Every course counts ONLY ONCE. You can take “Core courses” (group 1) to validate your “Options” (Group 2), but you cannot validate one course twice (e.g. Group 1 and Group 2). If you reach 16 credits in Group 1 “Core courses”, the additional credit won’t count in the Group 2 “Options”. You may exceed 52 credits in the “Options”. However, once you validated all Groups in the Master cycle (90 ECTS), you will be enrolled into the Master project (30 ECTS).

The Specialization Biomechanical Engineering combines mechanical engineering principles and biological knowledge in order to solve motor control problems and to transfer engineering findings into clinical applications.

This specialization covers disciplines such as musculoskeletal biomechanics, cardiovascular mechanics, movement sciences, biophysics, biomedical signal processing or robotics.

Responsible: Prof. Dominique Pioletti

The Specialization Biomedical Engineering includes topics at the interface between engineering, biology and medicine and focuses on the development of novel tools for diagnosis, prevention and treatment of human disease.

This Specialization covers disciplines such as, regenerative medicine, stem cell engineering, tissue engineering, biomaterials, medical instrumentation or image processing.

Students who choose this specialization are strongly advised to take Biomaterials (BIOENG-442), Stem cell biology and technology (BIO-447) and Tissue engineering (BIOENG-449)

Responsible: Prof. Matthias Lutolf

The Specialization Biophotonics and Bioimaging focuses on the development and application of state-of-the art imaging technologies for basic science and clinical applications.

This specialization covers disciplines such as optical nanobiosensors, lab-on-a-chip devices, single molecule imaging, biomedical optics, biomicroscopy, image processing or signal processing.

Students who choose this specialization are strongly advised to take Biomicroscopy I (MICRO-561), Biomedical optics (BIOENG-445), Fundamentals of biophotonics (BIO-443), Fundamentals of biomedical imaging (PHYS-438) and Biomedical signal processing (EE-512)

Responsible: Prof. Hatice Altug

The Specialization Cellular and Molecular Engineering focuses on important aspects of current biomedical research and applied engineering technologies in the field of molecular medicine.

This Specialization covers disciplines such as cancer biology, immunology, infection biology, neurosciences, single cell genomics, bioinformatics, drug discovery, regenerative medicine, stem cell biology, epigenetics or molecular endocrinology.

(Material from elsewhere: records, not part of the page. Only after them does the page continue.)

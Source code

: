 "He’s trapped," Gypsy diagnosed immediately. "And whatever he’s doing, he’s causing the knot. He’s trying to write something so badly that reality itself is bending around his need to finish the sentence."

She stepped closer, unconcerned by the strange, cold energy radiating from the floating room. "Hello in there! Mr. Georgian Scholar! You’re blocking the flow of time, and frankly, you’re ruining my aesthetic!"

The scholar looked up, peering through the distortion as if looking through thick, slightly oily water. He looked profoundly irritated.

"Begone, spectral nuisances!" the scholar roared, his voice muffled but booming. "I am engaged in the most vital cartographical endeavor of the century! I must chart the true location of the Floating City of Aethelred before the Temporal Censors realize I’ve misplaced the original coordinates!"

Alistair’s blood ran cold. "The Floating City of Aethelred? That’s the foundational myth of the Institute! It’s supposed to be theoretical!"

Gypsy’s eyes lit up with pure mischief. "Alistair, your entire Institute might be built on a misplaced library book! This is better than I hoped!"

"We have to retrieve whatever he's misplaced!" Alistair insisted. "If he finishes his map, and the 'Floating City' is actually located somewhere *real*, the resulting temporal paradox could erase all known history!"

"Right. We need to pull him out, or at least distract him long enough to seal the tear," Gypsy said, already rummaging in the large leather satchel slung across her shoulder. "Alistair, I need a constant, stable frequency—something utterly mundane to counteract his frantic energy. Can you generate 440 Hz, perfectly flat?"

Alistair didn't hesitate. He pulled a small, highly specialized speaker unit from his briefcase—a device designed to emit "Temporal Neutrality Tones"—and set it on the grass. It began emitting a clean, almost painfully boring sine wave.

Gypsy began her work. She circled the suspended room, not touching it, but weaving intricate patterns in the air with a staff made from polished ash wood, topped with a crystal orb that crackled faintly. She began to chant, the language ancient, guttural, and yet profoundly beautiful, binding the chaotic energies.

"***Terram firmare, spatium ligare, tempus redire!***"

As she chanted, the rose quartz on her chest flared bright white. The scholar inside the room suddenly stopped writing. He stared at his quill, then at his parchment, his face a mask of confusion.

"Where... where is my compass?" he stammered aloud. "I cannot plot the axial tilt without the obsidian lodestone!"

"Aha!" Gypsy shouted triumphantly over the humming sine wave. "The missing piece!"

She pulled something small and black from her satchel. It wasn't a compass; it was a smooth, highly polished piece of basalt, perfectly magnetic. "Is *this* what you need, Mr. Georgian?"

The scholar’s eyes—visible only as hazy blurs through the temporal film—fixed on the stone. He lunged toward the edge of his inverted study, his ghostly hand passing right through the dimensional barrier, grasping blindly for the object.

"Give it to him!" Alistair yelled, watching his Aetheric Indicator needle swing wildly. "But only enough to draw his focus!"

Responsible: Prof. Bart Deplancke

The Specialization Computational Biology includes topics at the interface between computer and life sciences. The broad goal of computational biology is to accelerate discoveries in both fundamental and applied life sciences, by applying computationally rooted approaches from various disciplines including computer science, applied mathematics, or physics. This Specialization covers topics such as bioinformatics, genomics, biophysical and biochemical modeling, computational neuroscience, systems biology, data mining and machine learning, quantitative biology.

Students who choose this Specialization are strongly advised to take Data analysis and model classification (EE-516), Genomics and bioinformatics (BIO-463), Understanding statistics and experimental design (BIO-449), Principles and applications of systems biology (ChE-411) and Applied biostatistics (MATH-474).

Contact person: Prof. Felix Naef

Nanoscale Bioengineering is at the interface between nanotechnology, biology and medicine, including development of novel technologies for drug screening or devices for bioelectronic implants.

This Specialization covers among others the disciplines BioMEMS, microfluidics, biophysics, biochips, bioelectronics, biosensors and nanomaterials.

Responsible: Prof. Georg Fantner

The Specialization Neuroscience and Neuroengineering covers disciplines such as experimental neuroscience, computational neuroscience and neurotechnology, aiming to understand the links between brain function and behavior as well as brain disorders, therapies and neuroprosthetics.

Students who choose this Specialization are strongly advised to take Neuroscience I (BIO-480), Neuroscience II (BIO-482), and Neuroscience III (BIO-483).

Responsible: Prof. Carl Petersen